+++ Material supplied +++
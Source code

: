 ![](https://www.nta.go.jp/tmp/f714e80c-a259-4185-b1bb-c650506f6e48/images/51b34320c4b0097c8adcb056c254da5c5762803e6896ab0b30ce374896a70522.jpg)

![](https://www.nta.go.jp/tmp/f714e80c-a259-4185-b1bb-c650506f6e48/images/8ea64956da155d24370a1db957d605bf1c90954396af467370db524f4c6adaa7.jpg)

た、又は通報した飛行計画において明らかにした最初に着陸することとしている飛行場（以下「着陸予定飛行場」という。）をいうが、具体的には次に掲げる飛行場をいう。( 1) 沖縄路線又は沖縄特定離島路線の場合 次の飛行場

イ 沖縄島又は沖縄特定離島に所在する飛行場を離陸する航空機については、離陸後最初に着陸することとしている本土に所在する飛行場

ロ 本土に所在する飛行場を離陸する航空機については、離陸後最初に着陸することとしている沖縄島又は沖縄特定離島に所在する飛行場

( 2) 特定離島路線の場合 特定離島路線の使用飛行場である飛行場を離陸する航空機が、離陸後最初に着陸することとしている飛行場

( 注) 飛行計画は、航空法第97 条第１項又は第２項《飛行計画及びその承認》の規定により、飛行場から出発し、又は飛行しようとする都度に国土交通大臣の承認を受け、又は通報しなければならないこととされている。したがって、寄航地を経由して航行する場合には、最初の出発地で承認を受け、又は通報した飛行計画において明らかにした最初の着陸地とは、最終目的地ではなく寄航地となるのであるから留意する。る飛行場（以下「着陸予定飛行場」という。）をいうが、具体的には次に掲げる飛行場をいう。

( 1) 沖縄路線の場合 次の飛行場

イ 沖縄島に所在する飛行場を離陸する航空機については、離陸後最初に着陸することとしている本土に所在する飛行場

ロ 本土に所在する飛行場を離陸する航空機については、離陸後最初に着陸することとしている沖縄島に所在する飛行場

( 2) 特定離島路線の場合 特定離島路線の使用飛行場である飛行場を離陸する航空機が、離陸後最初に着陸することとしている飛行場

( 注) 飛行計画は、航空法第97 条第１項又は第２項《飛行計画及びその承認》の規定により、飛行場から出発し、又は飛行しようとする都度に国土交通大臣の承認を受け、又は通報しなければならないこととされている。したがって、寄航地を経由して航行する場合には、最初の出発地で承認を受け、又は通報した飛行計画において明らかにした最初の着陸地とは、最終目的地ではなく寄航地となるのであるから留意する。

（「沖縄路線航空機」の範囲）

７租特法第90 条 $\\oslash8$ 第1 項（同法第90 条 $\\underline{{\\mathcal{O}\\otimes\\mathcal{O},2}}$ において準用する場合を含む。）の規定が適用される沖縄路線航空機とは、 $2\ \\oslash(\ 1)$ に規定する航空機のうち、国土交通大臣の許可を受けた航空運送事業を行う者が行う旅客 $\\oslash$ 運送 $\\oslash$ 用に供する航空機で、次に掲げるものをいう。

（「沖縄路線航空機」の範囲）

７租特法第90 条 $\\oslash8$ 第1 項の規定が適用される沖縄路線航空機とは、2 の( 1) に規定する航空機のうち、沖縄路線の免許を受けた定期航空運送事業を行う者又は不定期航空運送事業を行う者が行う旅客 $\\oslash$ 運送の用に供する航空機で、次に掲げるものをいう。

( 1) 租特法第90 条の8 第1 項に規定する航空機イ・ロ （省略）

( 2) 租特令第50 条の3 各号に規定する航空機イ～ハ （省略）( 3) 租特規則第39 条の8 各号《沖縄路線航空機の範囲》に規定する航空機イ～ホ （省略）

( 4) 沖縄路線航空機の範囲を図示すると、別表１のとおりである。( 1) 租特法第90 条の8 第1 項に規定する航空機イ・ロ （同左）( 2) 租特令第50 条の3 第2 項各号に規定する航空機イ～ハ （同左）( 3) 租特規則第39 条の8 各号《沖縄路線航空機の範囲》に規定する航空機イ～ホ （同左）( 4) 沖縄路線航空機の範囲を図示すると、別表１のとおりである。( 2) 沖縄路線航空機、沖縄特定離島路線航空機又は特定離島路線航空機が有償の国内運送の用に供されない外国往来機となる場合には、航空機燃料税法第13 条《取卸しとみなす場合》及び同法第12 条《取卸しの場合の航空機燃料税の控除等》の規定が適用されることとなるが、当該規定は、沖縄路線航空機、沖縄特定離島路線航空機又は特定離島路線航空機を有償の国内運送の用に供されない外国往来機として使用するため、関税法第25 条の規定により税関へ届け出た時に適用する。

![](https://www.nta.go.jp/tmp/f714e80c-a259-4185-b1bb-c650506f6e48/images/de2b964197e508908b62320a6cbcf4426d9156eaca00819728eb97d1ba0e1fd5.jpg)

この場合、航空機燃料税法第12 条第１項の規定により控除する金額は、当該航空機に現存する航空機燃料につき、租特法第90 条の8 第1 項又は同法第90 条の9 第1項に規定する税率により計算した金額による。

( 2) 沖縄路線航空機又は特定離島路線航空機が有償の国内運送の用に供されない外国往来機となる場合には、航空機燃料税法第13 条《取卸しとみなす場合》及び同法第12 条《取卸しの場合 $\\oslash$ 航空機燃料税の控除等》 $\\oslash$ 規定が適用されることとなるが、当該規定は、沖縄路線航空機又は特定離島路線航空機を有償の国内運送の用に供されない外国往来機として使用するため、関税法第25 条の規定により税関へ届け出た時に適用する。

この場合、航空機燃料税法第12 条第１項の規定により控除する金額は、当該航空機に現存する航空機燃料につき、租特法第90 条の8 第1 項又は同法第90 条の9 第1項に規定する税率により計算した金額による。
+++
+++ Material supplied +++
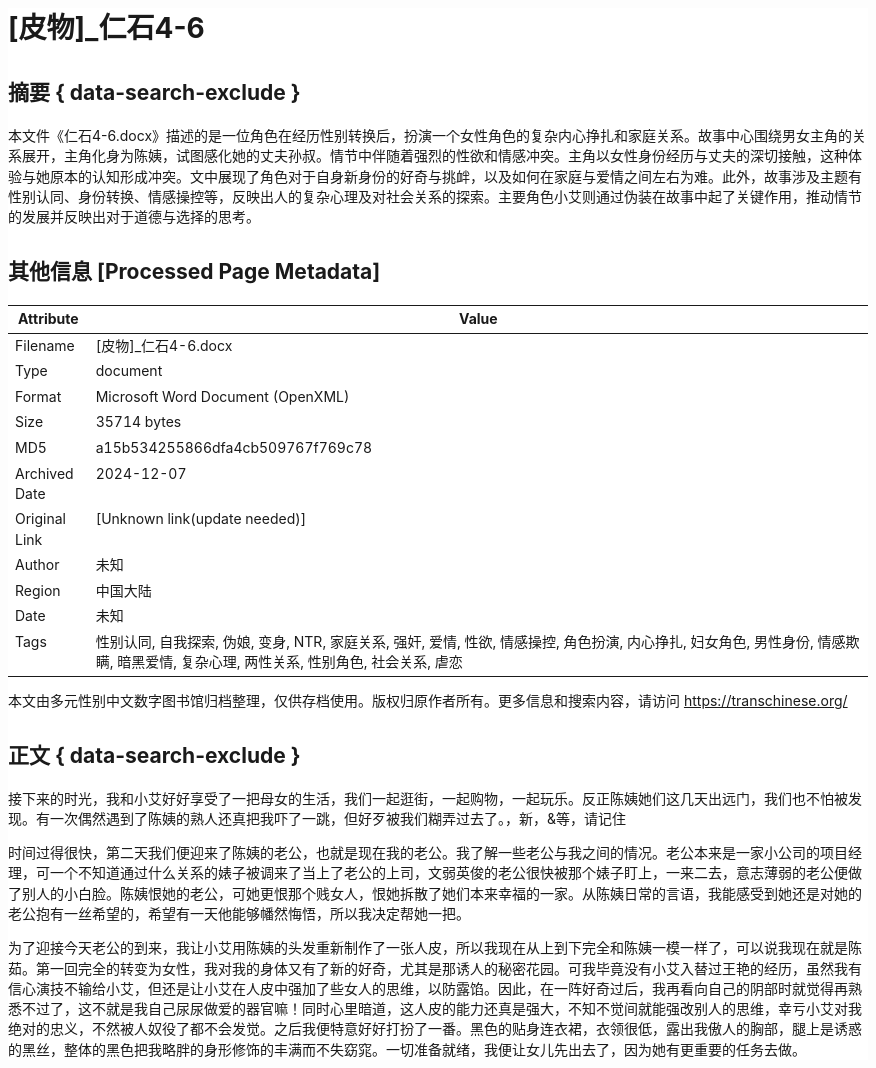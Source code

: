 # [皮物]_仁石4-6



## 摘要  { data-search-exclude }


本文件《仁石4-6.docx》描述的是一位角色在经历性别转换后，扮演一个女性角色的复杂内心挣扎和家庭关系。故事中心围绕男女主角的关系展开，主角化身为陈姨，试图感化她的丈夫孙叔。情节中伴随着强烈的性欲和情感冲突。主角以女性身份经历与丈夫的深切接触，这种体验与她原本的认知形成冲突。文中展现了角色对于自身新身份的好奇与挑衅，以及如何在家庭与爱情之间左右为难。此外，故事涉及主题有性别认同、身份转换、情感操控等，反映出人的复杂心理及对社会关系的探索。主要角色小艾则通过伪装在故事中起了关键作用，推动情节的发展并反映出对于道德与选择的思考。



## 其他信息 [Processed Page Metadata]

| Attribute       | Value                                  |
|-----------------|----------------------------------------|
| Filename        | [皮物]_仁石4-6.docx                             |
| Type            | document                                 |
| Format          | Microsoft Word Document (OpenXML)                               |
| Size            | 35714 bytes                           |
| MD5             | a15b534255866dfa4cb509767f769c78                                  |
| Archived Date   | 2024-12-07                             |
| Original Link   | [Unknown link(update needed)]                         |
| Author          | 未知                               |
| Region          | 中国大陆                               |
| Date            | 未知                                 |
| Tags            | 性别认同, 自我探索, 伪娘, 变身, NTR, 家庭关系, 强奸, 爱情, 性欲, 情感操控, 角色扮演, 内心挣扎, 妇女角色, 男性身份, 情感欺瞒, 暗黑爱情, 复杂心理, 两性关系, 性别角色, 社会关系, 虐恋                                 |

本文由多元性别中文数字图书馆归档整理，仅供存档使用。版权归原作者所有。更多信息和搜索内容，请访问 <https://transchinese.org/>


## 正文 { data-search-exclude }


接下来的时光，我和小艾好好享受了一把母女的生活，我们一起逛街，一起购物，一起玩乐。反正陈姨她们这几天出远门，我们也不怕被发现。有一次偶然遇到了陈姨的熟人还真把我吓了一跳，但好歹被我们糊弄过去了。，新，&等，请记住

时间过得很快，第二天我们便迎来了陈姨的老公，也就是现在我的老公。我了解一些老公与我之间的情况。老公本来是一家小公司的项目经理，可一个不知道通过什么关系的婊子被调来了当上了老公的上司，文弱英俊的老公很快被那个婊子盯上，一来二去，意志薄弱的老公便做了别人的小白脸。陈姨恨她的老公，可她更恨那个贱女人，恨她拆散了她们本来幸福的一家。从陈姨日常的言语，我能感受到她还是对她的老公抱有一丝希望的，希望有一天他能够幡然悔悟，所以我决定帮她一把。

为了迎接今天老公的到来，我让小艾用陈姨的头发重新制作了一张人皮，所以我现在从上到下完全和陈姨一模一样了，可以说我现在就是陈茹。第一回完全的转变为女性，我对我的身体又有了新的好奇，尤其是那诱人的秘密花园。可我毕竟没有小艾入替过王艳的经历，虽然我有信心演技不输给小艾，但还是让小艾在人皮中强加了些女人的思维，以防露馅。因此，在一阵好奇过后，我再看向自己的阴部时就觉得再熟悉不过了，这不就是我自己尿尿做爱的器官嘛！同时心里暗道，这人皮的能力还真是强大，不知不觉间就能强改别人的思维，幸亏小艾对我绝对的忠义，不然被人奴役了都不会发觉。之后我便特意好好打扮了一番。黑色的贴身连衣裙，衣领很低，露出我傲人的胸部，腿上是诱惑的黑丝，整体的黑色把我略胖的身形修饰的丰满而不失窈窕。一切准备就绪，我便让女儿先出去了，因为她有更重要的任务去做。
+++
Goal of the exercise:
From the entries above, give again exactly the lines running from the line with "７租特法第90 条 $\\oslash8$ 第1 項（同法第90" to the line with "( 2) 租特令第50 条の3 各号に規定する航空機イ～ハ"; include both of those lines.

Task result:
７租特法第90 条 $\\oslash8$ 第1 項（同法第90 条 $\\underline{{\\mathcal{O}\\otimes\\mathcal{O},2}}$ において準用する場合を含む。）の規定が適用される沖縄路線航空機とは、 $2\ \\oslash(\ 1)$ に規定する航空機のうち、国土交通大臣の許可を受けた航空運送事業を行う者が行う旅客 $\\oslash$ 運送 $\\oslash$ 用に供する航空機で、次に掲げるものをいう。

（「沖縄路線航空機」の範囲）

７租特法第90 条 $\\oslash8$ 第1 項の規定が適用される沖縄路線航空機とは、2 の( 1) に規定する航空機のうち、沖縄路線の免許を受けた定期航空運送事業を行う者又は不定期航空運送事業を行う者が行う旅客 $\\oslash$ 運送の用に供する航空機で、次に掲げるものをいう。

( 1) 租特法第90 条の8 第1 項に規定する航空機イ・ロ （省略）

( 2) 租特令第50 条の3 各号に規定する航空機イ～ハ （省略）( 3) 租特規則第39 条の8 各号《沖縄路線航空機の範囲》に規定する航空機イ～ホ （省略）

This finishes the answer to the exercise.